At the baseline examination of the PROSPECT Study, women had been asked, "Did you suffer from high blood pressure during pregnancy?" If confirmative, we regarded women to have had a hypertensive disorder of pregnancy. At the re-examination visit, smoking behavior and family history of CVD were assessed by a questionnaire. Age was calculated from birth date and date of investigation. Height and weight were measured, and body mass index was calculated as weight divided by height squared (kilograms per meter squared). Waist:hip ratio was assessed. Systolic and diastolic blood pressures were measured at both arms with an automated and calibrated blood pressure device (DINAMAP XL, Critikon, Johnson & Johnson) with the subject in the supine position. A venous blood sample was drawn after an overnight fast of
8 hours. Plasma total cholesterol, plasma triglycerides, and plasma glucose were measured using standard enzymatic procedures. High-density lipoprotein cholesterol was measured by the direct method (inhibition, enzymatic). Low-density lipoprotein cholesterol was calculated using the Friedewald formula. We defined hypertension as either using antihypertensive therapy or a systolic blood pressure >140 mm Hg or a diastolic blood pressure >90 mm Hg.
Coronary Calcium Measurements
At a second visit between 2004 and 2005, the participants underwent a multidetector computed tomography examination (Mx 8000 IDT 16, Philips Medical Systems) for the assessment of CAC. Subjects were positioned within the gantry of the multidetector computed tomography scanner in supine position. A 16-slice scanner with 0.42-s rotation time was used to obtain 1.5-mmthick sections. During a single breath hold, images of the heart, from the level of the tracheal bifurcation to below the base of the heart, were acquired using prospective ECG triggering at 50% to 80% of the RR interval, depending on the heart rate. Scan parameters were 16x1.5-mm collimation, 205-mm field of view, 0.42-s rotation time, 0.28-s scan time per table position, 120 kVp, and 40 to 70 mAs (patient weight <70 kg: 40 mAs; 70 to 90 kg: 55 mAs; >90 kg: 70 mAs). Scan duration was
10 s, depending on heart rate and patient size. Between the 2 scans, subjects sat upright and then lay down again. From the acquired raw data, 3-mmthick sections were reconstructed. Quantification of coronary calcium was performed on a separate workstation with software for calcium scoring (Heartbeat-CS, EBW, Philips Medical Systems). All of the regions with a density >130 Hounsfield units were identified as potential calcifications. After completing a training program, a trained scan reader, blinded for the obstetric history of the women, manually selected only the calcifications within 1 of the coronary arteries (left main, left anterior descending, left circumflex, right coronary artery, or posterior descending artery). To reduce the influence of noise, the minimum size of a calcified lesion was set at 0.5 mm2. The peak density in Hounsfield units and the area in millimeters squared of each selected region were calculated. The Agatston25 calcium score was obtained by multiplying the area by a weighting factor that depends on the peak signal anywhere in the lesion. The scores of individual lesions were added to obtain the Agatston calcium score for the entire coronary tree. The total calcium volume was calculated by multiplying the area of the calcified lesion (measured in square millimeters) by section thickness (1.5 mm). The calcium volume for each coronary vessel was computed by summing the volumes of the lesions in that vessel for all of the sections. Finally, the total volume from all of the vessels became the calcium volume for a subject. The total coronary calcium mass uses volumetric, density information and a calibration phantom of hydroxyapatite to calculate the actual mass of the calcified plaques.
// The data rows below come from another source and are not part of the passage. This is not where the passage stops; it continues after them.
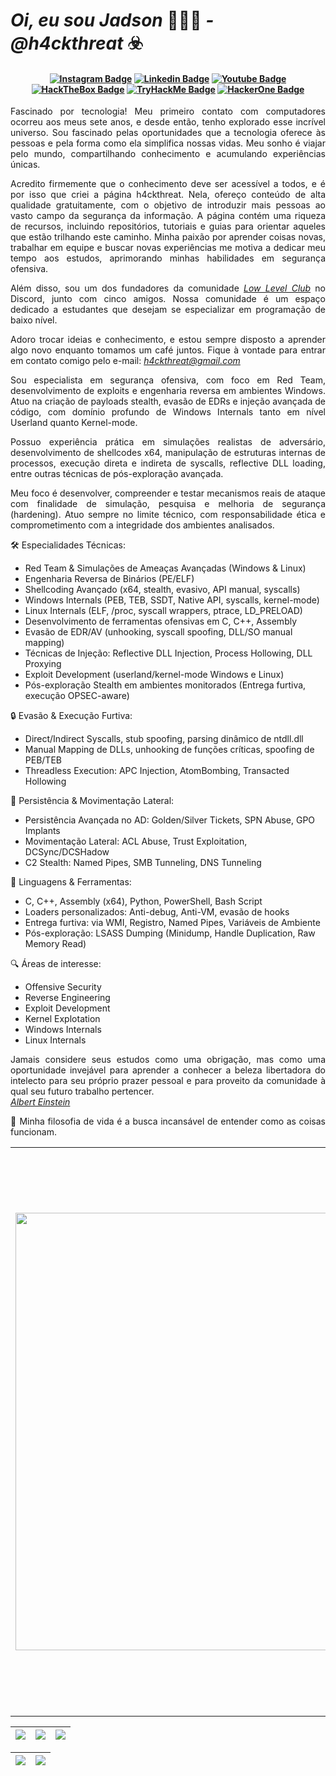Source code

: # <i> Oi, eu sou Jadson </i>👨🏻‍💻<i> - @h4ckthreat</i> ☣️

<h4 align="center">
 
[![Instagram Badge](https://img.shields.io/badge/Instagram-E4405F?style=for-the-badge&logo=instagram&logoColor=white)](https://www.instagram.com/h4ckthreat/)
[![Linkedin Badge](https://img.shields.io/badge/-Linkedin-blue?style=for-the-badge&logo=Linkedin&logoColor=white)](https://www.linkedin.com/in/jadsonlsouza/)
[![Youtube Badge](https://img.shields.io/badge/YouTube-FF0000?style=for-the-badge&logo=youtube&logoColor=white)](https://www.youtube.com/@h4ckthreat)
[![HackTheBox Badge](https://img.shields.io/badge/HackTheBox-111927?style=for-the-badge&logo=Hack%20The%20Box&logoColor=9FEF00)](https://app.hackthebox.com/profile/1163217)
[![TryHackMe Badge](https://img.shields.io/badge/-TryHackMe-%23212C42?style=for-the-badge&logo=tryhackme&logoColor=white)](https://tryhackme.com/p/h4ckthreat)
[![HackerOne Badge](https://img.shields.io/badge/-HackerOne-%23494649?style=for-the-badge&logo=hackerone&logoColor=white)](https://hackerone.com/h4ckthreat)

</h4>

<p align="justify">Fascinado por tecnologia! Meu primeiro contato com computadores ocorreu aos meus sete anos, e desde então, tenho explorado esse incrível universo. Sou fascinado pelas oportunidades que a tecnologia oferece às pessoas e pela forma como ela simplifica nossas vidas. Meu sonho é viajar pelo mundo, compartilhando conhecimento e acumulando experiências únicas.</p>

<p align="justify">Acredito firmemente que o conhecimento deve ser acessível a todos, e é por isso que criei a página h4ckthreat. Nela, ofereço conteúdo de alta qualidade gratuitamente, com o objetivo de introduzir mais pessoas ao vasto campo da segurança da informação. A página contém uma riqueza de recursos, incluindo repositórios, tutoriais e guias para orientar aqueles que estão trilhando este caminho. Minha paixão por aprender coisas novas, trabalhar em equipe e buscar novas experiências me motiva a dedicar meu tempo aos estudos, aprimorando minhas habilidades em segurança ofensiva.</p>

<p align="justify">Além disso, sou um dos fundadores da comunidade <a href="https://www.instagram.com/lowlevelclub/"><i>Low Level Club</i></a> no Discord, junto com cinco amigos. Nossa comunidade é um espaço dedicado a estudantes que desejam se especializar em programação de baixo nível.</p>

<p align="justify">Adoro trocar ideias e conhecimento, e estou sempre disposto a aprender algo novo enquanto tomamos um café juntos. Fique à vontade para entrar em contato comigo pelo e-mail: <a href="mailto:h4ckthreat@gmail.com"><i>h4ckthreat@gmail.com</i></a></p>

<p align="justify">Sou especialista em segurança ofensiva, com foco em Red Team, desenvolvimento de exploits e engenharia reversa em ambientes Windows. Atuo na criação de payloads stealth, evasão de EDRs e injeção avançada de código, com domínio profundo de Windows Internals tanto em nível Userland quanto Kernel-mode.</p>

<p align="justify">Possuo experiência prática em simulações realistas de adversário, desenvolvimento de shellcodes x64, manipulação de estruturas internas de processos, execução direta e indireta de syscalls, reflective DLL loading, entre outras técnicas de pós-exploração avançada.</p>

<p align="justify">Meu foco é desenvolver, compreender e testar mecanismos reais de ataque com finalidade de simulação, pesquisa e melhoria de segurança (hardening). Atuo sempre no limite técnico, com responsabilidade ética e comprometimento com a integridade dos ambientes analisados.</p>

🛠️ Especialidades Técnicas:
<ul>
      <li>
          Red Team & Simulações de Ameaças Avançadas (Windows & Linux)
       </li>
       <li>
          Engenharia Reversa de Binários (PE/ELF)
       </li>
       <li>
          Shellcoding Avançado (x64, stealth, evasivo, API manual, syscalls)
       </li>
       <li>
          Windows Internals (PEB, TEB, SSDT, Native API, syscalls, kernel-mode)
       </li>
       <li>
          Linux Internals (ELF, /proc, syscall wrappers, ptrace, LD_PRELOAD)
      </li>
       <li>
          Desenvolvimento de ferramentas ofensivas em C, C++, Assembly
       </li>
       <li>
          Evasão de EDR/AV (unhooking, syscall spoofing, DLL/SO manual mapping)
       </li>
       <li>
          Técnicas de Injeção: Reflective DLL Injection, Process Hollowing, DLL Proxying
       </li>
       <li>
          Exploit Development (userland/kernel-mode Windows e Linux)
       </li>
       <li>
          Pós-exploração Stealth em ambientes monitorados (Entrega furtiva, execução OPSEC-aware)
      </li>
</ul>

🔒 Evasão & Execução Furtiva:

<ul>
       <li>
          Direct/Indirect Syscalls, stub spoofing, parsing dinâmico de ntdll.dll
       </li>
       <li>
           Manual Mapping de DLLs, unhooking de funções críticas, spoofing de PEB/TEB
       </li>
       <li>
          Threadless Execution: APC Injection, AtomBombing, Transacted Hollowing
      </li>
</ul>

🧬 Persistência & Movimentação Lateral:

<ul>
       <li>
          Persistência Avançada no AD: Golden/Silver Tickets, SPN Abuse, GPO Implants
       </li>
       <li>
           Movimentação Lateral: ACL Abuse, Trust Exploitation, DCSync/DCSHadow
       </li>
       <li>
          C2 Stealth: Named Pipes, SMB Tunneling, DNS Tunneling
       </li>
</ul>

📌 Linguagens & Ferramentas:

<ul>
       <li>
          C, C++, Assembly (x64), Python, PowerShell, Bash Script
       </li>
       <li>
           Loaders personalizados: Anti-debug, Anti-VM, evasão de hooks
       </li>
       <li>
          Entrega furtiva: via WMI, Registro, Named Pipes, Variáveis de Ambiente
       </li>
       <li>
          Pós-exploração: LSASS Dumping (Minidump, Handle Duplication, Raw Memory Read)
      </li>
</ul>

🔍 Áreas de interesse:

<ul>
        <li>
          Offensive Security
        </li>
        <li>
          Reverse Engineering
        </li>
        <li>
          Exploit Development
        </li>
        <li>
          Kernel Explotation
        </li>
        <li>
          Windows Internals
        </li>
        <li>
          Linux Internals
        </li>
</ul>
        

<p align="justify">Jamais considere seus estudos como uma obrigação, mas como uma oportunidade invejável para aprender a conhecer a beleza libertadora do intelecto para seu próprio prazer pessoal e para proveito da comunidade à qual seu futuro trabalho pertencer.
<a href="https://pt.wikipedia.org/wiki/Albert_Einstein"><br><i>Albert Einstein</i></br></a></p>

<p align="justify"> 🧠 Minha filosofia de vida é a busca incansável de entender como as coisas funcionam.</p>

<table border="0" cellspacing="0" cellpadding="0">
  <tr>
    <td style="border: 0";>
      <img width="700" src="https://i.imgur.com/7TxQnFN.png" />
    </td>
    <td style="border: 0";>
      <p align="justify">
        💻 Projeto focado em conteúdos de qualidade sobre segurança da informação: <a href="https://h4ckthreat.github.io/"><i>h4ckthreat</i><a/>.
              <p align="justify"> 
   </p>
      <p align="justify">
       🌙 Fazendo conteúdos diários em: <a href="https://www.instagram.com/h4ckthreat/"><i>h4ckthreat</a></i>, eu complemento esses conteúdos com: <a href="https://www.youtube.com/@h4ckthreat"><i>vídeos no Youtube</i></a>.
      </p>
      <h3>Outros lugares onde você pode me encontrar:</h3>
      <ul>
        <li>
          🐦 <a href="https://twitter.com/h4ckthreat"><i>Siga me no Twitter.</i></a>
        </li>
        <li>
          📺 <a href="https://www.youtube.com/@h4ckthreat/"><i>Inscreva-se no Youtube.</i></a>
        </li>
        <li>
          📷 <a href="https://www.instagram.com/h4ckthreat/"><i>Siga me no Instagram.</i></a>
        </li>
        <li>
          📬 <a href=mailto:h4ckthreat@gmail.com><i>Entre em contato comigo no e-mail.</i></a>
        </li>
      </ul>
    </td>
  </tr>
</table>

| ![](http://github-profile-summary-cards.vercel.app/api/cards/stats?username=h4ckthreat&theme=nord_dark) | ![](http://github-profile-summary-cards.vercel.app/api/cards/repos-per-language?username=h4ckthreat&hide=Html&theme=nord_dark) | ![](http://github-profile-summary-cards.vercel.app/api/cards/most-commit-language?username=h4ckthreat&theme=nord_dark) |
| :-: | :-: | :-: |

| ![](http://github-profile-summary-cards.vercel.app/api/cards/profile-details?username=h4ckthreat&theme=nord_dark) | ![](https://github-readme-streak-stats.herokuapp.com/?user=h4ckthreat&hide_border=true&date_format=M%20j%5B%2C%20Y%5D&background=2D3742&stroke=2D3742&ring=6bbbca&fire=6bbbca&currStreakNum=fff&sideNums=6bbbca&currStreakLabel=6bbbca&sideLabels=fff&dates=fff) |
| :-: | :-: |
We performed reproducibility studies in which 199 scans were read in duplicate, showing intraclass correlation coefficients of >0.95 for the duplicate readings. A reproducibility study in which in 73 women a duplicate multidetector computed tomography scan was made showed intraclass correlation coefficients between repeat scans of >0.90 for all of the estimates of coronary calcification (volume, mass, and Agatston score; unpublished observations).
Data Analysis
First, the relation between potential confounding factors and a history of high blood pressure in pregnancy was examined using logistic regression models. In a similar manner, the relation of risk factors with coronary calcification in 1.5-mmslice thicknesses was examined. Factors that showed significant relations with both a history of high blood pressure in pregnancy and coronary calcification were considered as confounders. Distinction was between factors not in the causal pathway and those potentially in the causal pathway. The relation between a history of high blood pressure in pregnancy with the outcome variable (coronary calcium absent/present) was investigated using logistic regression models. The relations were quantified by odds ratios with corresponding 95% confidence limits. Data analysis was performed using SPSS for Windows version 12.0.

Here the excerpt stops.